(DATA SECTION begins)

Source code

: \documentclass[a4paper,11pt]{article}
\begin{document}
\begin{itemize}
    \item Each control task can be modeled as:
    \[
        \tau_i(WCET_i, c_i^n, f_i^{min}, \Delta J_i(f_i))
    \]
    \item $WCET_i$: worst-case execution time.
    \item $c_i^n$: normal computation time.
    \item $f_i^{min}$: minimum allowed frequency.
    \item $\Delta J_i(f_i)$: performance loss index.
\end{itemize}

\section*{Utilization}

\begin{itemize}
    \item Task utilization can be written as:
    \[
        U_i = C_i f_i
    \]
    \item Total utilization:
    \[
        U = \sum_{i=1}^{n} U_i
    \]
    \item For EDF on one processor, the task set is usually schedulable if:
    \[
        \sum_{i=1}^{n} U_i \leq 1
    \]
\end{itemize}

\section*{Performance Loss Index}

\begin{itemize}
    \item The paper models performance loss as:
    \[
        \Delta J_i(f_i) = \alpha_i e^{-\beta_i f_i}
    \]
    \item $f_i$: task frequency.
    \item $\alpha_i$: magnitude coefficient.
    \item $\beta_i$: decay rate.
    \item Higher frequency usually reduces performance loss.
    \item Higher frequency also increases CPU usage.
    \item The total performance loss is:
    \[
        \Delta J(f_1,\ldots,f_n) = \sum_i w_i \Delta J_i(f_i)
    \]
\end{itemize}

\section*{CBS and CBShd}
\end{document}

(DATA SECTION ends)
(DATA SECTION begins)

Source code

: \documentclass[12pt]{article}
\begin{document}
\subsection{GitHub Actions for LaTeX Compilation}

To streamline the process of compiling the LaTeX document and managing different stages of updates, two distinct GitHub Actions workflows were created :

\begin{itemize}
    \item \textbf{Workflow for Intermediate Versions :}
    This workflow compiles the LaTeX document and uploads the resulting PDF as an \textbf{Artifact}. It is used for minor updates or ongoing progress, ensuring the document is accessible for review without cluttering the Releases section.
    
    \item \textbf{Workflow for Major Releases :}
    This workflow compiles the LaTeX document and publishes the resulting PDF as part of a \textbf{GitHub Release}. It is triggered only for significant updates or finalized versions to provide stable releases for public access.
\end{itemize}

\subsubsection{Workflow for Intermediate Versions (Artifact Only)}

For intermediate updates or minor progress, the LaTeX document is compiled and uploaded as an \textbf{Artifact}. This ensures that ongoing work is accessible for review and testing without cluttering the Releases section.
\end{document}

(DATA SECTION ends)

TASK DESCRIPTION:
Return every line from the entries that holds the string "usually".

TASK OUTPUT:
    \item For EDF on one processor, the task set is usually schedulable if:
    \item Higher frequency usually reduces performance loss.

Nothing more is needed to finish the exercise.